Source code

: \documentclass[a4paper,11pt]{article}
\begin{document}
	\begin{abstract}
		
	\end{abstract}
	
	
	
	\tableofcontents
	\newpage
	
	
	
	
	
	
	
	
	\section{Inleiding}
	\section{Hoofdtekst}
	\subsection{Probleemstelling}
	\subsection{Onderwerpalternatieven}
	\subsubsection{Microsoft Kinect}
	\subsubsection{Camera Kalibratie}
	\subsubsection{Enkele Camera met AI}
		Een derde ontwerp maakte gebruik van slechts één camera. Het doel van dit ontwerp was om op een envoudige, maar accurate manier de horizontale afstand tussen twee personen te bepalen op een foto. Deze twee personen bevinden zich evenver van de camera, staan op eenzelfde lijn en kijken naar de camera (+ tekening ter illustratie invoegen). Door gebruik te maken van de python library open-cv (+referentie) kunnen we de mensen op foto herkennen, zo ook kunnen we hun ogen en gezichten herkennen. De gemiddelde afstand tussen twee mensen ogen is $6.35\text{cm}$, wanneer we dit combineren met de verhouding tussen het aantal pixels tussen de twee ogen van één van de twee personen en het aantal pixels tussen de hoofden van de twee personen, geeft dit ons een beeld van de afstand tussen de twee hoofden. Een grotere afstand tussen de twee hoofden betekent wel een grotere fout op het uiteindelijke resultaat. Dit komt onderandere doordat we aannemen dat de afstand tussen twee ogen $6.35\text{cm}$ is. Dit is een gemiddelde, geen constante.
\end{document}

**YOUR ASSIGNMENT**. Show a copy of each line from the data that includes the word "subsubsection".

**FINISHED TASK**.
	\subsubsection{Microsoft Kinect}
	\subsubsection{Camera Kalibratie}
	\subsubsection{Enkele Camera met AI}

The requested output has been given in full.